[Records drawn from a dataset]

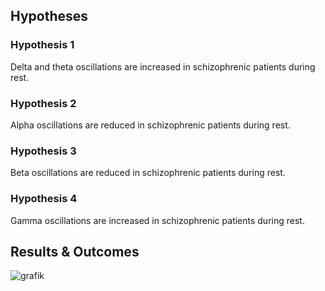 ## Hypotheses

### Hypothesis 1
   Delta and theta oscillations are increased in schizophrenic patients during rest.
### Hypothesis 2
   Alpha oscillations are reduced in schizophrenic patients during rest.
### Hypothesis 3
   Beta oscillations are reduced in schizophrenic patients during rest.
### Hypothesis 4
   Gamma oscillations are increased in schizophrenic patients during rest.

## Results & Outcomes

![grafik](https://user-images.githubusercontent.com/83219542/128730869-f80b7611-752b-4359-aeab-5d8ecc4d5a7e.png)
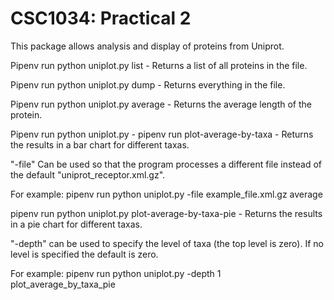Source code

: CSC1034: Practical 2
====================

This package allows analysis and display of proteins from Uniprot.

Pipenv run python uniplot.py list - Returns a list of all proteins in the file.

Pipenv run python uniplot.py dump - Returns everything in the file.

Pipenv run python uniplot.py average - Returns the average length of the protein.

Pipenv run python uniplot.py - pipenv run plot-average-by-taxa - Returns the results in a bar chart for different taxas. 

"-file" Can be used so that the program processes a different file instead of the default "uniprot_receptor.xml.gz".

For example: pipenv run python uniplot.py -file example_file.xml.gz average

pipenv run python uniplot.py plot-average-by-taxa-pie - Returns the results in a pie chart for different taxas.

"-depth" can be used to specify the level of taxa (the top level is zero). If no level is specified the default is zero.

For example: pipenv run python uniplot.py -depth 1 plot_average_by_taxa_pie








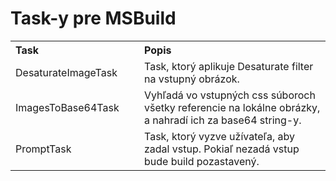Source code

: # Task-y pre MSBuild

<table border="0" cellpadding="3" cellspacing="0" width="100%">
    <tr>
        <th align="left" width="190">
            Task
        </th>
        <th align="left">
            Popis
        </th>
    </tr>
	<tr>
        <td>
            DesaturateImageTask
        </td>
        <td>
            Task, ktorý aplikuje Desaturate filter na vstupný obrázok.
        </td>
    </tr>	
	<tr>
        <td>
            ImagesToBase64Task
        </td>
        <td>
            Vyhľadá vo vstupných css súboroch všetky referencie na lokálne obrázky, a nahradí ich za base64 string-y.
        </td>
    </tr>	
	<tr>
        <td>
            PromptTask
        </td>
        <td>
            Task, ktorý vyzve užívateľa, aby zadal vstup. Pokiaľ nezadá vstup bude build pozastavený.
        </td>
    </tr>		
</table>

> TASK GOAL: Give every line above again exactly, with no pictures.

> SOLUTION:
 ## Hypotheses

### Hypothesis 1
   Delta and theta oscillations are increased in schizophrenic patients during rest.
### Hypothesis 2
   Alpha oscillations are reduced in schizophrenic patients during rest.
### Hypothesis 3
   Beta oscillations are reduced in schizophrenic patients during rest.
### Hypothesis 4
   Gamma oscillations are increased in schizophrenic patients during rest.

## Results & Outcomes

![grafik](https://user-images.githubusercontent.com/83219542/128730869-f80b7611-752b-4359-aeab-5d8ecc4d5a7e.png)
Source code

: CSC1034: Practical 2
====================

This package allows analysis and display of proteins from Uniprot.

Pipenv run python uniplot.py list - Returns a list of all proteins in the file.

Pipenv run python uniplot.py dump - Returns everything in the file.

Pipenv run python uniplot.py average - Returns the average length of the protein.

Pipenv run python uniplot.py - pipenv run plot-average-by-taxa - Returns the results in a bar chart for different taxas. 

"-file" Can be used so that the program processes a different file instead of the default "uniprot_receptor.xml.gz".

For example: pipenv run python uniplot.py -file example_file.xml.gz average

pipenv run python uniplot.py plot-average-by-taxa-pie - Returns the results in a pie chart for different taxas.

"-depth" can be used to specify the level of taxa (the top level is zero). If no level is specified the default is zero.

For example: pipenv run python uniplot.py -depth 1 plot_average_by_taxa_pie








Source code

: # Task-y pre MSBuild

<table border="0" cellpadding="3" cellspacing="0" width="100%">
    <tr>
        <th align="left" width="190">
            Task
        </th>
        <th align="left">
            Popis
        </th>
    </tr>
	<tr>
        <td>
            DesaturateImageTask
        </td>
        <td>
            Task, ktorý aplikuje Desaturate filter na vstupný obrázok.
        </td>
    </tr>	
	<tr>
        <td>
            ImagesToBase64Task
        </td>
        <td>
            Vyhľadá vo vstupných css súboroch všetky referencie na lokálne obrázky, a nahradí ich za base64 string-y.
        </td>
    </tr>	
	<tr>
        <td>
            PromptTask
        </td>
        <td>
            Task, ktorý vyzve užívateľa, aby zadal vstup. Pokiaľ nezadá vstup bude build pozastavený.
        </td>
    </tr>		
</table>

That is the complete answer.